DATA RECORDS:
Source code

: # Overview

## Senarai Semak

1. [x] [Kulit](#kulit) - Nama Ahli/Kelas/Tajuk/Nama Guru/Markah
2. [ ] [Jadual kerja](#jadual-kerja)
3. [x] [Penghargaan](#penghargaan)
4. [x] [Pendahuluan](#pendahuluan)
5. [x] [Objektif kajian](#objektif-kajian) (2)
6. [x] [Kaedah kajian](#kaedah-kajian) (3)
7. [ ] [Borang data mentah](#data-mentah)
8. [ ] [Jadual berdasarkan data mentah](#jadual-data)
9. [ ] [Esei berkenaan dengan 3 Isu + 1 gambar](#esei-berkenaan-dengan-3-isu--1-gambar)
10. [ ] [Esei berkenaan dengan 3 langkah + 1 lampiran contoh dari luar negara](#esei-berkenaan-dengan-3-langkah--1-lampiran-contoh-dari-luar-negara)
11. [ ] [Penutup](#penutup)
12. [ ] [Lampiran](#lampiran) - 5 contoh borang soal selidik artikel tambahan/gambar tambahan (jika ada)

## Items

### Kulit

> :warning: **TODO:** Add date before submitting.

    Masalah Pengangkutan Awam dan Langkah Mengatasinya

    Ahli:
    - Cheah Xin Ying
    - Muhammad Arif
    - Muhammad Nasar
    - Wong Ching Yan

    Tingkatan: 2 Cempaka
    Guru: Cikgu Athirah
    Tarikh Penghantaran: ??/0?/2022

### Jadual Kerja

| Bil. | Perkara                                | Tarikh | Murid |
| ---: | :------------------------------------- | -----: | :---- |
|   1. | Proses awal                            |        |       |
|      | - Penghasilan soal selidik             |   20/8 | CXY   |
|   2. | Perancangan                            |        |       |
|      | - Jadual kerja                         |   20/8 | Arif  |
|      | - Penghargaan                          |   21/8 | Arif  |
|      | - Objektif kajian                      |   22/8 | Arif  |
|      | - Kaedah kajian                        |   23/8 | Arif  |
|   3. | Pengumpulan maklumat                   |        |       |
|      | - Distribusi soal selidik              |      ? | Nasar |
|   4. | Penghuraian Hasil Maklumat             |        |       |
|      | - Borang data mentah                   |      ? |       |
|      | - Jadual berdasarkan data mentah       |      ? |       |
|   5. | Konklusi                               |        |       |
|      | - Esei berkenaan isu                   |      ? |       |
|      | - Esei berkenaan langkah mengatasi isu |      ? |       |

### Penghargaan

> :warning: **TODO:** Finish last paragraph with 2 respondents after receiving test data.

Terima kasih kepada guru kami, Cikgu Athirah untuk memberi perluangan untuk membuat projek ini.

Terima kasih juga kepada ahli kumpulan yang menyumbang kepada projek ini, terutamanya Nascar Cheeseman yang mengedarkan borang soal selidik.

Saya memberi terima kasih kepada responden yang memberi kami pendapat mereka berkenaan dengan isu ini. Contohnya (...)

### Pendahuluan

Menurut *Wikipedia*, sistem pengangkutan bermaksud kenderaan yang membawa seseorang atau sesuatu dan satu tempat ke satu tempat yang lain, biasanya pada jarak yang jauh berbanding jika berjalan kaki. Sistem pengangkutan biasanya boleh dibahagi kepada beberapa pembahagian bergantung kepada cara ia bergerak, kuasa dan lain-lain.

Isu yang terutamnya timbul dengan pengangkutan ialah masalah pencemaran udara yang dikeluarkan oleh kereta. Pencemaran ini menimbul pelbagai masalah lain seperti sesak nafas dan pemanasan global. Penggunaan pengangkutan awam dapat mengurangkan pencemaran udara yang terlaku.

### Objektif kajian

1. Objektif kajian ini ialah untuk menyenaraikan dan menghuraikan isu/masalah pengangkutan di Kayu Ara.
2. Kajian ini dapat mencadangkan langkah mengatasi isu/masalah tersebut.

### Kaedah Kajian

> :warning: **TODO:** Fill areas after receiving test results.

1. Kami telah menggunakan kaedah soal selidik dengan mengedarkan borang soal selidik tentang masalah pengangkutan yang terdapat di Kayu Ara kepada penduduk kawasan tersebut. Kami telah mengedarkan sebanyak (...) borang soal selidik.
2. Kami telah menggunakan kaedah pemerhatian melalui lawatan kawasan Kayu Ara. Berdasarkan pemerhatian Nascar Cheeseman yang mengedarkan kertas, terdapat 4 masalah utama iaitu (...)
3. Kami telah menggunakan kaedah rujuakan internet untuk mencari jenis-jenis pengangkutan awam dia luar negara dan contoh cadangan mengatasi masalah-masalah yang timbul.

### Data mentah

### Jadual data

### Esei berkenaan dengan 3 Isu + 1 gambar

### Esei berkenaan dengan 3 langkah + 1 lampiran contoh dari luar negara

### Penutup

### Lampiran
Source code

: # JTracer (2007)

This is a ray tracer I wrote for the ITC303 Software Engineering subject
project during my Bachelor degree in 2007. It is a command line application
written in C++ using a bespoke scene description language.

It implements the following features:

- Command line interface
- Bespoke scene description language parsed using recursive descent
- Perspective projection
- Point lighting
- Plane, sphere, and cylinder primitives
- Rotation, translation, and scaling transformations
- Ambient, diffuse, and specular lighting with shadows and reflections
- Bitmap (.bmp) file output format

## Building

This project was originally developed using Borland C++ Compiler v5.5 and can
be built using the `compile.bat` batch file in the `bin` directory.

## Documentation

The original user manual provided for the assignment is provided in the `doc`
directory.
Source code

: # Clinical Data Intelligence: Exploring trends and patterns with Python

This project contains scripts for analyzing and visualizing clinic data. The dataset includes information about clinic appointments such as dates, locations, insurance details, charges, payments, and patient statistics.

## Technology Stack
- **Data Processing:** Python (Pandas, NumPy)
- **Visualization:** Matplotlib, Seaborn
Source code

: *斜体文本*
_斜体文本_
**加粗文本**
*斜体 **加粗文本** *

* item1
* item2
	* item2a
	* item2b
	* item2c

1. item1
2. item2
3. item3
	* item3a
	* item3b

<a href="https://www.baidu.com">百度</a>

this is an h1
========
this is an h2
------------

ASSIGNMENT: Please repeat the material above word for word.

ANSWER FOR THIS EXERCISE:
Source code

: # Overview

## Senarai Semak

1. [x] [Kulit](#kulit) - Nama Ahli/Kelas/Tajuk/Nama Guru/Markah
2. [ ] [Jadual kerja](#jadual-kerja)
3. [x] [Penghargaan](#penghargaan)
4. [x] [Pendahuluan](#pendahuluan)
5. [x] [Objektif kajian](#objektif-kajian) (2)
6. [x] [Kaedah kajian](#kaedah-kajian) (3)
7. [ ] [Borang data mentah](#data-mentah)
8. [ ] [Jadual berdasarkan data mentah](#jadual-data)
9. [ ] [Esei berkenaan dengan 3 Isu + 1 gambar](#esei-berkenaan-dengan-3-isu--1-gambar)
10. [ ] [Esei berkenaan dengan 3 langkah + 1 lampiran contoh dari luar negara](#esei-berkenaan-dengan-3-langkah--1-lampiran-contoh-dari-luar-negara)
11. [ ] [Penutup](#penutup)
12. [ ] [Lampiran](#lampiran) - 5 contoh borang soal selidik artikel tambahan/gambar tambahan (jika ada)

## Items

### Kulit

> :warning: **TODO:** Add date before submitting.

    Masalah Pengangkutan Awam dan Langkah Mengatasinya

    Ahli:
    - Cheah Xin Ying
    - Muhammad Arif
    - Muhammad Nasar
    - Wong Ching Yan

    Tingkatan: 2 Cempaka
    Guru: Cikgu Athirah
    Tarikh Penghantaran: ??/0?/2022

### Jadual Kerja

| Bil. | Perkara                                | Tarikh | Murid |
| ---: | :------------------------------------- | -----: | :---- |
|   1. | Proses awal                            |        |       |
|      | - Penghasilan soal selidik             |   20/8 | CXY   |
|   2. | Perancangan                            |        |       |
|      | - Jadual kerja                         |   20/8 | Arif  |
|      | - Penghargaan                          |   21/8 | Arif  |
|      | - Objektif kajian                      |   22/8 | Arif  |
|      | - Kaedah kajian                        |   23/8 | Arif  |
|   3. | Pengumpulan maklumat                   |        |       |
|      | - Distribusi soal selidik              |      ? | Nasar |
|   4. | Penghuraian Hasil Maklumat             |        |       |
|      | - Borang data mentah                   |      ? |       |
|      | - Jadual berdasarkan data mentah       |      ? |       |
|   5. | Konklusi                               |        |       |
|      | - Esei berkenaan isu                   |      ? |       |
|      | - Esei berkenaan langkah mengatasi isu |      ? |       |

### Penghargaan

> :warning: **TODO:** Finish last paragraph with 2 respondents after receiving test data.

Terima kasih kepada guru kami, Cikgu Athirah untuk memberi perluangan untuk membuat projek ini.

Terima kasih juga kepada ahli kumpulan yang menyumbang kepada projek ini, terutamanya Nascar Cheeseman yang mengedarkan borang soal selidik.

Saya memberi terima kasih kepada responden yang memberi kami pendapat mereka berkenaan dengan isu ini. Contohnya (...)

### Pendahuluan

Menurut *Wikipedia*, sistem pengangkutan bermaksud kenderaan yang membawa seseorang atau sesuatu dan satu tempat ke satu tempat yang lain, biasanya pada jarak yang jauh berbanding jika berjalan kaki. Sistem pengangkutan biasanya boleh dibahagi kepada beberapa pembahagian bergantung kepada cara ia bergerak, kuasa dan lain-lain.

Isu yang terutamnya timbul dengan pengangkutan ialah masalah pencemaran udara yang dikeluarkan oleh kereta. Pencemaran ini menimbul pelbagai masalah lain seperti sesak nafas dan pemanasan global. Penggunaan pengangkutan awam dapat mengurangkan pencemaran udara yang terlaku.

### Objektif kajian

1. Objektif kajian ini ialah untuk menyenaraikan dan menghuraikan isu/masalah pengangkutan di Kayu Ara.
2. Kajian ini dapat mencadangkan langkah mengatasi isu/masalah tersebut.

### Kaedah Kajian

> :warning: **TODO:** Fill areas after receiving test results.

1. Kami telah menggunakan kaedah soal selidik dengan mengedarkan borang soal selidik tentang masalah pengangkutan yang terdapat di Kayu Ara kepada penduduk kawasan tersebut. Kami telah mengedarkan sebanyak (...) borang soal selidik.
2. Kami telah menggunakan kaedah pemerhatian melalui lawatan kawasan Kayu Ara. Berdasarkan pemerhatian Nascar Cheeseman yang mengedarkan kertas, terdapat 4 masalah utama iaitu (...)
3. Kami telah menggunakan kaedah rujuakan internet untuk mencari jenis-jenis pengangkutan awam dia luar negara dan contoh cadangan mengatasi masalah-masalah yang timbul.

### Data mentah

### Jadual data

### Esei berkenaan dengan 3 Isu + 1 gambar

### Esei berkenaan dengan 3 langkah + 1 lampiran contoh dari luar negara

### Penutup

### Lampiran
Source code

: # JTracer (2007)

This is a ray tracer I wrote for the ITC303 Software Engineering subject
project during my Bachelor degree in 2007. It is a command line application
written in C++ using a bespoke scene description language.

It implements the following features:

- Command line interface
- Bespoke scene description language parsed using recursive descent
- Perspective projection
- Point lighting
- Plane, sphere, and cylinder primitives
- Rotation, translation, and scaling transformations
- Ambient, diffuse, and specular lighting with shadows and reflections
- Bitmap (.bmp) file output format

## Building

This project was originally developed using Borland C++ Compiler v5.5 and can
be built using the `compile.bat` batch file in the `bin` directory.

## Documentation

The original user manual provided for the assignment is provided in the `doc`
directory.
Source code

: # Clinical Data Intelligence: Exploring trends and patterns with Python

This project contains scripts for analyzing and visualizing clinic data. The dataset includes information about clinic appointments such as dates, locations, insurance details, charges, payments, and patient statistics.

## Technology Stack
- **Data Processing:** Python (Pandas, NumPy)
- **Visualization:** Matplotlib, Seaborn
Source code

: *斜体文本*
_斜体文本_
**加粗文本**
*斜体 **加粗文本** *

* item1
* item2
	* item2a
	* item2b
	* item2c

1. item1
2. item2
3. item3
	* item3a
	* item3b

<a href="https://www.baidu.com">百度</a>

this is an h1
========
this is an h2
------------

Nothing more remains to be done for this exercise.